- Opening Delimiter -

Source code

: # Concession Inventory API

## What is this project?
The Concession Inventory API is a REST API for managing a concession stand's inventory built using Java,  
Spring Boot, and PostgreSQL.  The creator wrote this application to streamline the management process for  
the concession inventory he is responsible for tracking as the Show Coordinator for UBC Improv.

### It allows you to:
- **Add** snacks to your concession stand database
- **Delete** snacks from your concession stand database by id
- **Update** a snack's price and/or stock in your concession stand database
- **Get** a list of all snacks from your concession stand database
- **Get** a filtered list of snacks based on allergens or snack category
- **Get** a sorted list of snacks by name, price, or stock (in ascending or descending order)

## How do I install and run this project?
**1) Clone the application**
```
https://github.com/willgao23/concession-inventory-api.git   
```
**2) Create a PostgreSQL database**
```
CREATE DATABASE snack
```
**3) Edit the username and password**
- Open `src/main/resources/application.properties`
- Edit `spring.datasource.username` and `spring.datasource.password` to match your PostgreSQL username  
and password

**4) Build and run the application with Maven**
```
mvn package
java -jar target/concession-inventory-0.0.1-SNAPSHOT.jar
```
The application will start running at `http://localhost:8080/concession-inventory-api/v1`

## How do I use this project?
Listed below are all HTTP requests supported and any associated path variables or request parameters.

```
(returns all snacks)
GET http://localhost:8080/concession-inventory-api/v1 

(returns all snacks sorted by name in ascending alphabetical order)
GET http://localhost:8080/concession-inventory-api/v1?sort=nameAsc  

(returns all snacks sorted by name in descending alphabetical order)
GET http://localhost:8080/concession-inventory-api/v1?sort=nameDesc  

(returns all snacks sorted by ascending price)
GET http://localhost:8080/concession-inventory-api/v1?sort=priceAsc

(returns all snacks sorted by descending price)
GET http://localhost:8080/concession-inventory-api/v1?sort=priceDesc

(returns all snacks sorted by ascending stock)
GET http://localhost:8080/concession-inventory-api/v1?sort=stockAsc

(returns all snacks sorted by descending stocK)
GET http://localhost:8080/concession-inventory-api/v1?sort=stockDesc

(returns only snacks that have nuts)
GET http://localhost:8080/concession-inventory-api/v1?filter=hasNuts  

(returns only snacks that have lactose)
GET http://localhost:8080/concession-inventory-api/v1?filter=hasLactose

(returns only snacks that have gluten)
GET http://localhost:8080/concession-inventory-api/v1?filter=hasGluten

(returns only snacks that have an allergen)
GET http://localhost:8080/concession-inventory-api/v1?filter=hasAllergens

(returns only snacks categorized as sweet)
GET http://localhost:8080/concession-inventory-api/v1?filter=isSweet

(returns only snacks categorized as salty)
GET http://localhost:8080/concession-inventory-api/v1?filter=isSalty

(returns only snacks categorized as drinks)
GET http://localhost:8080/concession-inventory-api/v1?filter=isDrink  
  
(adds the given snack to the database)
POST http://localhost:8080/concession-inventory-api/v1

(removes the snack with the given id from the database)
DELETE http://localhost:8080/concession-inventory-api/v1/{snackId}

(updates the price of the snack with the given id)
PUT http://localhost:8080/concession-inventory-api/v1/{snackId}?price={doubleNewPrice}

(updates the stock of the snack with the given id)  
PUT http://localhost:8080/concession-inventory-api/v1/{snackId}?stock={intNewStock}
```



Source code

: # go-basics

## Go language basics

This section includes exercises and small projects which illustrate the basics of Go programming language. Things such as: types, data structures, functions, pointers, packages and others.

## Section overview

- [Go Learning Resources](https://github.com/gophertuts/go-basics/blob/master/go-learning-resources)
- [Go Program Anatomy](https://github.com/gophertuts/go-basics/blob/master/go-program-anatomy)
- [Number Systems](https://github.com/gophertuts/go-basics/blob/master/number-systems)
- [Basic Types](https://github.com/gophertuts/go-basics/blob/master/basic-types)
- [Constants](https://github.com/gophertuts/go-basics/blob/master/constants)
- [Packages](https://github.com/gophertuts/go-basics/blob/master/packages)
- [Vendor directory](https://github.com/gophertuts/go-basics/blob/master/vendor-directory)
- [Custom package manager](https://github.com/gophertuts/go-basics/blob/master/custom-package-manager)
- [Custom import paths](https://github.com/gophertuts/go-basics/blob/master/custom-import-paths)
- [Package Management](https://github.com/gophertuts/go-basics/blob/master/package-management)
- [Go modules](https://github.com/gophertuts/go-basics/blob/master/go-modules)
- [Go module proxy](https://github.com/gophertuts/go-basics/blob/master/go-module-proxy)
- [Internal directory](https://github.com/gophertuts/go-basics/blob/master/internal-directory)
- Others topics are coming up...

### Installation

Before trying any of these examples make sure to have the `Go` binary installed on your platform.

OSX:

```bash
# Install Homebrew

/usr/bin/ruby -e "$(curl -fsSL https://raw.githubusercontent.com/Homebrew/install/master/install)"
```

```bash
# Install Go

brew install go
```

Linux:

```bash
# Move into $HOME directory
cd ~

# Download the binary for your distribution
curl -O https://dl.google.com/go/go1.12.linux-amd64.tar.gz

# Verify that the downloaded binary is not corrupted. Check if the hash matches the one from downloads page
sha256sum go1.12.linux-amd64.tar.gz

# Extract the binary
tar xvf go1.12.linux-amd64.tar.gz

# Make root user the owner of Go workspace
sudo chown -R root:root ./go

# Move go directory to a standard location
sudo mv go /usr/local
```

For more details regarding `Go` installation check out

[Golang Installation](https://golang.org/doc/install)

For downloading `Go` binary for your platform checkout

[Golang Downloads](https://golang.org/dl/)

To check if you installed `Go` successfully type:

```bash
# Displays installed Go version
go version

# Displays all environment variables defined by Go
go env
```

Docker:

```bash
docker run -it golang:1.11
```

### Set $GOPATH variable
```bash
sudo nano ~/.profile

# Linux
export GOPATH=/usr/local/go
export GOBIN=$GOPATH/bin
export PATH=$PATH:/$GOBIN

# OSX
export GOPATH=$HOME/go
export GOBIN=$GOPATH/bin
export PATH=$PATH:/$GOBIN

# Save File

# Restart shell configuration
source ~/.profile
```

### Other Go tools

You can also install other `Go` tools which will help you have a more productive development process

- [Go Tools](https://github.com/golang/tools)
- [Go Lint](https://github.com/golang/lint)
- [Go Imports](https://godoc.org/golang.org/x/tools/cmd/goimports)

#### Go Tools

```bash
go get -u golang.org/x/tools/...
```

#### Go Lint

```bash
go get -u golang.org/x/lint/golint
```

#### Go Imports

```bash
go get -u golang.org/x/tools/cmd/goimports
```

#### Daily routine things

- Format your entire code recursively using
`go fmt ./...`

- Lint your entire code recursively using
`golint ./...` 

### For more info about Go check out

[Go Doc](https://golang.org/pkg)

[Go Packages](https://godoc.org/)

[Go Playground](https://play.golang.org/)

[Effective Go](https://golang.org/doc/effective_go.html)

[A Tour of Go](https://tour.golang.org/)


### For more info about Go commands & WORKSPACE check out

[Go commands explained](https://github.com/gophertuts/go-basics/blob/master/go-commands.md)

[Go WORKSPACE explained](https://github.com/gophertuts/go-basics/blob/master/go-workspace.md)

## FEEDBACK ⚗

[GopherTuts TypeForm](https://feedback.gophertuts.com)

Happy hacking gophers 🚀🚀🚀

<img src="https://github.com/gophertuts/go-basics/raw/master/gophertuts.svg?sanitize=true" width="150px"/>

- Closing Delimiter -
- Opening Delimiter -

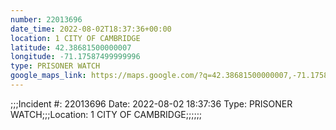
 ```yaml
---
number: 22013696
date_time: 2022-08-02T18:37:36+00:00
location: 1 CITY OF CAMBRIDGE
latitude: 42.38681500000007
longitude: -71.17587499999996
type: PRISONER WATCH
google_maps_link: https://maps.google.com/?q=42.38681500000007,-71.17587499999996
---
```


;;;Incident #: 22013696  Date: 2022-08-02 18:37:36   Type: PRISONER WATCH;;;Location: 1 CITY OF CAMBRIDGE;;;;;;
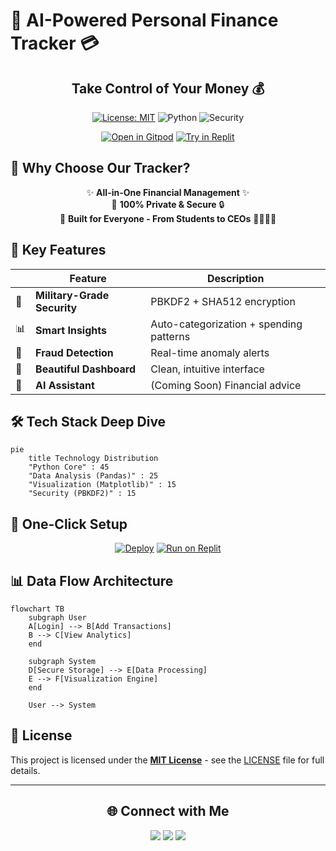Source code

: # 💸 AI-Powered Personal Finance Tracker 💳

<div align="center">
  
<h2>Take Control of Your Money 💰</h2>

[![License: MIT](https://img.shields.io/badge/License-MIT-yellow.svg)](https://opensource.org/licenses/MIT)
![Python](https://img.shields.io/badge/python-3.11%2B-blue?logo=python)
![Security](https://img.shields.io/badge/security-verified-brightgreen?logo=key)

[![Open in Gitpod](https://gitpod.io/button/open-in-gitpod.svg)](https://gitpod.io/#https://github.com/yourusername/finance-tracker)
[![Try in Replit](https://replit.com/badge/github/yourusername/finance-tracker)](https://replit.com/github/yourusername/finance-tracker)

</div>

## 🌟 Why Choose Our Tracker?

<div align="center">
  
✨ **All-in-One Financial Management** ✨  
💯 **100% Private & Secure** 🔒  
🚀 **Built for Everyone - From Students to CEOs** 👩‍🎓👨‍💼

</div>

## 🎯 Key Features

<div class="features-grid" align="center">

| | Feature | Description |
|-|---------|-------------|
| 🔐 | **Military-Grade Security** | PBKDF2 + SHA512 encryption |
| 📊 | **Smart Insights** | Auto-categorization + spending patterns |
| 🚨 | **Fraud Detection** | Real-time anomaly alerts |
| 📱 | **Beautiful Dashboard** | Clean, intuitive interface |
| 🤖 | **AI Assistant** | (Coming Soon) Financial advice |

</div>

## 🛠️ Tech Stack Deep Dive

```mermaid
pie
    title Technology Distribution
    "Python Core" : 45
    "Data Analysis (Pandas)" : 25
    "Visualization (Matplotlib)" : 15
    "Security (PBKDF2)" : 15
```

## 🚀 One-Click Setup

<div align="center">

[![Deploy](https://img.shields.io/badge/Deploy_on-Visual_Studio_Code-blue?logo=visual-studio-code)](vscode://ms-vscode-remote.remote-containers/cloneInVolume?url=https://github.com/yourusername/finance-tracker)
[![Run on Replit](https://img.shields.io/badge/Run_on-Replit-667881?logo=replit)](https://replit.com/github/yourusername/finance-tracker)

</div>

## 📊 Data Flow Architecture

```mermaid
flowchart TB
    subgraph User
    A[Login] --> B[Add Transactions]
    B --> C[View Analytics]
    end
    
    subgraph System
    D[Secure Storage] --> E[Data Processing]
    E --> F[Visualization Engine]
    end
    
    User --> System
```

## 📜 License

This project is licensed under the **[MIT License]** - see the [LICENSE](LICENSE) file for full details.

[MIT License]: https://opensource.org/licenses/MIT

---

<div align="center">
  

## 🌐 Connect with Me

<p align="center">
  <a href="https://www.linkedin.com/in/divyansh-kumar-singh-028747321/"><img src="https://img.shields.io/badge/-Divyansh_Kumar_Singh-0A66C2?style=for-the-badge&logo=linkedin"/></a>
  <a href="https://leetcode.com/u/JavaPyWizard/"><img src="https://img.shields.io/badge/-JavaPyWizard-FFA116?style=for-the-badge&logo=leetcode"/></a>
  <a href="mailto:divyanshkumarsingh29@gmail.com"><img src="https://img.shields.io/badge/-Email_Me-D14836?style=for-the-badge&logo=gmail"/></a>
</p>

- Closing Delimiter -

Given the records above, reproduce precisely and only the lines between the line holding "SHA512 encryption |" and the line holding "## 🛠️ Tech Stack Deep Dive", inclusive.

▸ **RESULT OF THE TASK**
| 🔐 | **Military-Grade Security** | PBKDF2 + SHA512 encryption |
| 📊 | **Smart Insights** | Auto-categorization + spending patterns |
| 🚨 | **Fraud Detection** | Real-time anomaly alerts |
| 📱 | **Beautiful Dashboard** | Clean, intuitive interface |
| 🤖 | **AI Assistant** | (Coming Soon) Financial advice |

</div>

## 🛠️ Tech Stack Deep Dive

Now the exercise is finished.